Show the lines below that contain the string "敬请关注最新微信开发者工具的".

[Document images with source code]
****************************************

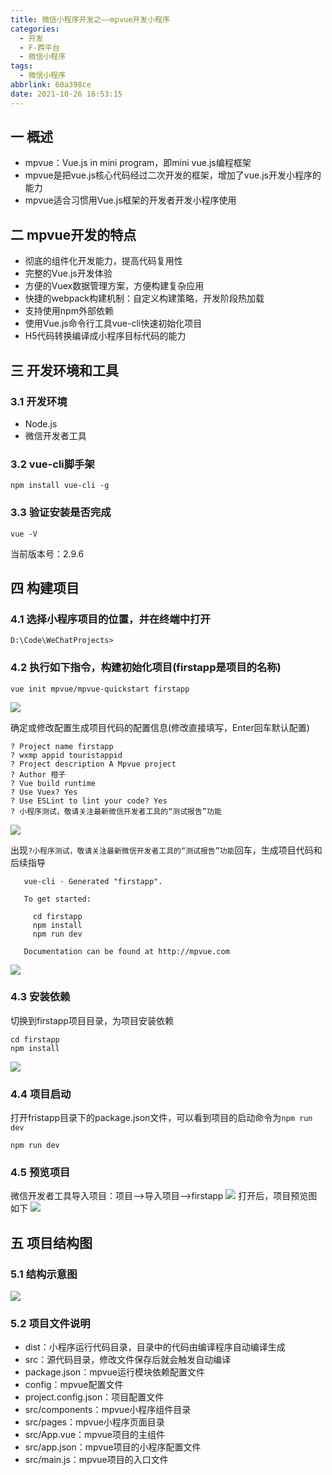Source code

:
 ```yaml
---
title: 微信小程序开发之——mpvue开发小程序
categories:
  - 开发
  - F-跨平台
  - 微信小程序
tags:
  - 微信小程序
abbrlink: 60a398ce
date: 2021-10-26 16:53:15
---
```

## 一  概述

* mpvue：Vue.js in mini program，即mini vue.js编程框架
* mpvue是把vue.js核心代码经过二次开发的框架，增加了vue.js开发小程序的能力
* mpvue适合习惯用Vue.js框架的开发者开发小程序使用

<!--more-->

## 二 mpvue开发的特点

* 彻底的组件化开发能力，提高代码复用性
* 完整的Vue.js开发体验
* 方便的Vuex数据管理方案，方便构建复杂应用
* 快捷的webpack构建机制：自定义构建策略，开发阶段热加载
* 支持使用npm外部依赖
* 使用Vue.js命令行工具vue-cli快速初始化项目
* H5代码转换编译成小程序目标代码的能力

## 三  开发环境和工具

### 3.1 开发环境

* Node.js
* 微信开发者工具

### 3.2 vue-cli脚手架

```
npm install vue-cli -g
```

### 3.3 验证安装是否完成

```
vue -V
```

当前版本号：2.9.6

## 四 构建项目

### 4.1 选择小程序项目的位置，并在终端中打开

```
D:\Code\WeChatProjects>
```

### 4.2 执行如下指令，构建初始化项目(firstapp是项目的名称)

```
vue init mpvue/mpvue-quickstart firstapp
```

![][1]

确定或修改配置生成项目代码的配置信息(修改直接填写，Enter回车默认配置)

```
? Project name firstapp
? wxmp appid touristappid
? Project description A Mpvue project
? Author 橙子
? Vue build runtime
? Use Vuex? Yes
? Use ESLint to lint your code? Yes
? 小程序测试，敬请关注最新微信开发者工具的“测试报告”功能
```

![][2]

出现`?小程序测试，敬请关注最新微信开发者工具的“测试报告”功能`回车，生成项目代码和后续指导

```
   vue-cli · Generated "firstapp".

   To get started:

     cd firstapp
     npm install
     npm run dev

   Documentation can be found at http://mpvue.com
```

![][3]

### 4.3 安装依赖

切换到firstapp项目目录，为项目安装依赖

```
cd firstapp
npm install
```
![][4]

### 4.4 项目启动

打开fristapp目录下的package.json文件，可以看到项目的启动命令为`npm run dev`

```
npm run dev
```

### 4.5 预览项目

微信开发者工具导入项目：项目——>导入项目——>firstapp
![][5]
打开后，项目预览图如下
![][6]

## 五 项目结构图
### 5.1 结构示意图
![][7]

### 5.2 项目文件说明

* dist：小程序运行代码目录，目录中的代码由编译程序自动编译生成
* src：源代码目录，修改文件保存后就会触发自动编译
* package.json：mpvue运行模块依赖配置文件
* config：mpvue配置文件
* project.config.json：项目配置文件
* src/components：mpvue小程序组件目录
* src/pages：mpvue小程序页面目录
* src/App.vue：mpvue项目的主组件
* src/app.json：mpvue项目的小程序配置文件
* src/main.js：mpvue项目的入口文件




[1]:https://jsd.onmicrosoft.cn/gh/PGzxc/CDN/blog-wechat/wechat-mpvue-init-cmd-project.png
[2]:https://jsd.onmicrosoft.cn/gh/PGzxc/CDN/blog-wechat/wechat-mpvue-project-firstapp-config.png
[3]:https://jsd.onmicrosoft.cn/gh/PGzxc/CDN/blog-wechat/wechat-mpvue-vue-cli-firstapp.png
[4]:https://jsd.onmicrosoft.cn/gh/PGzxc/CDN/blog-wechat/wechat-mpvue-cd-first-npm-install.png
[5]:https://jsd.onmicrosoft.cn/gh/PGzxc/CDN/blog-wechat/wechat-mpvue-import-firstapp.png
[6]:https://jsd.onmicrosoft.cn/gh/PGzxc/CDN/blog-wechat/wechat-mpvue-firstapp-preview.png
[7]:https://jsd.onmicrosoft.cn/gh/PGzxc/CDN/blog-wechat/wechat-mpvue-project-struct.png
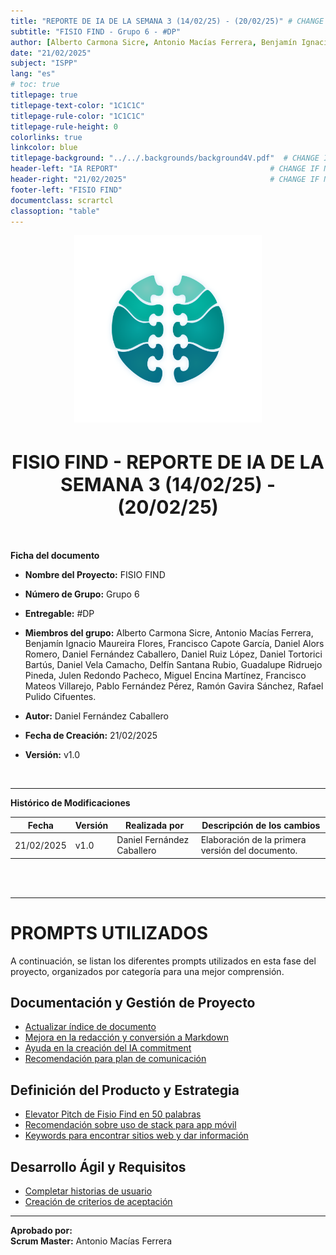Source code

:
```yaml
---
title: "REPORTE DE IA DE LA SEMANA 3 (14/02/25) - (20/02/25)" # CHANGE IF NEEDED
subtitle: "FISIO FIND - Grupo 6 - #DP"
author: [Alberto Carmona Sicre, Antonio Macías Ferrera, Benjamín Ignacio Maureira Flores, Francisco Capote García, Daniel Alors Romero, Daniel Fernández Caballero, Daniel Ruiz López, Daniel Tortorici Bartús, Daniel Vela Camacho, Delfín Santana Rubio, Guadalupe Ridruejo Pineda, Julen Redondo Pacheco, Miguel Encina Martínez, Francisco Mateos Villarejo, Pablo Fernández Pérez, Ramón Gavira Sánchez, Rafael Pulido Cifuentes]                                                # CHANGE IF NEEDED
date: "21/02/2025"
subject: "ISPP"
lang: "es"
# toc: true
titlepage: true
titlepage-text-color: "1C1C1C"
titlepage-rule-color: "1C1C1C"
titlepage-rule-height: 0
colorlinks: true
linkcolor: blue
titlepage-background: "../../.backgrounds/background4V.pdf"  # CHANGE IF NEEDED
header-left: "IA REPORT"                                  # CHANGE IF NEEDED
header-right: "21/02/2025"                                # CHANGE IF NEEDED
footer-left: "FISIO FIND"
documentclass: scrartcl
classoption: "table"
---
```


<!-- COMMENT THIS WHEN EXPORTING TO PDF -->
<p align="center">
  <img src="../../.img/Logo_FisioFind_Verde_sin_fondo.PNG" alt="Logo FisioFind" width="300" />
</p>

<h1 align="center" style="font-size: 30px; font-weight: bold;">
  FISIO FIND - REPORTE DE IA DE LA SEMANA 3 (14/02/25) - (20/02/25)
</h1>
<!-- COMMENT WHEN EXPORTING TO PDF -->

<br>

**Ficha del documento**

- **Nombre del Proyecto:** FISIO FIND

- **Número de Grupo:** Grupo 6

- **Entregable:** #DP

- **Miembros del grupo:** Alberto Carmona Sicre, Antonio Macías Ferrera, Benjamín Ignacio Maureira Flores, Francisco Capote García, Daniel Alors Romero, Daniel Fernández Caballero, Daniel Ruiz López, Daniel Tortorici Bartús, Daniel Vela Camacho, Delfín Santana Rubio, Guadalupe Ridruejo Pineda, Julen Redondo Pacheco, Miguel Encina Martínez, Francisco Mateos Villarejo, Pablo Fernández Pérez, Ramón Gavira Sánchez, Rafael Pulido Cifuentes.

- **Autor:** Daniel Fernández Caballero

- **Fecha de Creación:** 21/02/2025  

- **Versión:** v1.0

<br>

---

**Histórico de Modificaciones**

| Fecha      | Versión | Realizada por             | Descripción de los cambios                       |
| ---------- | ------- | ------------------------- | ------------------------------------------------ |
| 21/02/2025 | v1.0    | Daniel Fernández Caballero | Elaboración de la primera versión del documento. |

<br>

<!-- \newpage -->

<br>

---

# PROMPTS UTILIZADOS  

A continuación, se listan los diferentes prompts utilizados en esta fase del proyecto, organizados por categoría para una mejor comprensión.  

## **Documentación y Gestión de Proyecto**  
- [Actualizar índice de documento](https://chatgpt.com/share/67af87ef-6e20-8012-8fba-39fff71f858a)  
- [Mejora en la redacción y conversión a Markdown](https://chatgpt.com/share/67b76277-f7e4-8011-ba94-bb1b72f86ea7)  
- [Ayuda en la creación del IA commitment](https://chatgpt.com/share/67b36aad-2774-800f-8e94-09e3a95c21c2)  
- [Recomendación para plan de comunicación](https://chatgpt.com/share/67b48a98-8f5c-8000-901e-0254773ecd4a)  

## **Definición del Producto y Estrategia**  
- [Elevator Pitch de Fisio Find en 50 palabras](https://chatgpt.com/share/67b1b21c-9a20-8000-9d2d-d052cb5c2087)  
- [Recomendación sobre uso de stack para app móvil](https://chatgpt.com/share/67b1b731-0cb0-8011-8061-9879cc60a651)  
- [Keywords para encontrar sitios web y dar información](https://chatgpt.com/share/67ae1e42-1698-800f-8473-4cf8520bd076)  

## **Desarrollo Ágil y Requisitos**  
- [Completar historias de usuario](https://chatgpt.com/share/67b1e53a-8e6c-8000-8753-9d130368d912)  
- [Creación de criterios de aceptación](https://chatgpt.com/share/67b5bed1-0618-800f-aedf-41bbba30ceb5)  

---  

**Aprobado por:**  
**Scrum Master:** Antonio Macías Ferrera

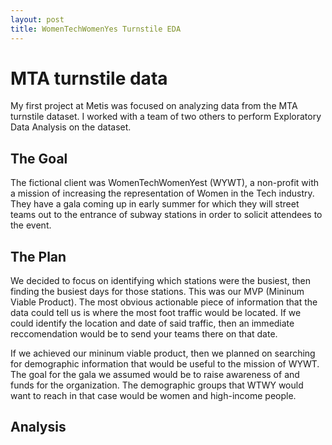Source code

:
```yaml
---
layout: post
title: WomenTechWomenYes Turnstile EDA
---
```


# MTA turnstile data

My first project at Metis was focused on analyzing data from the MTA turnstile dataset. I worked with a team of two others to perform Exploratory Data Analysis on the dataset.

## The Goal

The fictional client was WomenTechWomenYest (WYWT), a non-profit with a mission of increasing the representation of Women in the Tech industry. They have a gala coming up in early summer for which they will street teams out to the entrance of subway stations in order to solicit attendees to the event.

## The Plan

We decided to focus on identifying which stations were the busiest, then finding the busiest days for those stations. This was our MVP (Mininum Viable Product). The most obvious actionable piece of information that the data could tell us is where the most foot traffic would be located. If we could identify the location and date of said traffic, then an immediate reccomendation would be to send your teams there on that date.

If we achieved our mininum viable product, then we planned on searching for demographic information that would be useful to the mission of WYWT. The goal for the gala we assumed would be to raise awareness of and funds for the organization. The demographic groups that WTWY would want to reach in that case would be women and high-income people. 

## Analysis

****************************************

■ **ANSWER BOX**
? 小程序测试，敬请关注最新微信开发者工具的“测试报告”功能
出现`?小程序测试，敬请关注最新微信开发者工具的“测试报告”功能`回车，生成项目代码和后续指导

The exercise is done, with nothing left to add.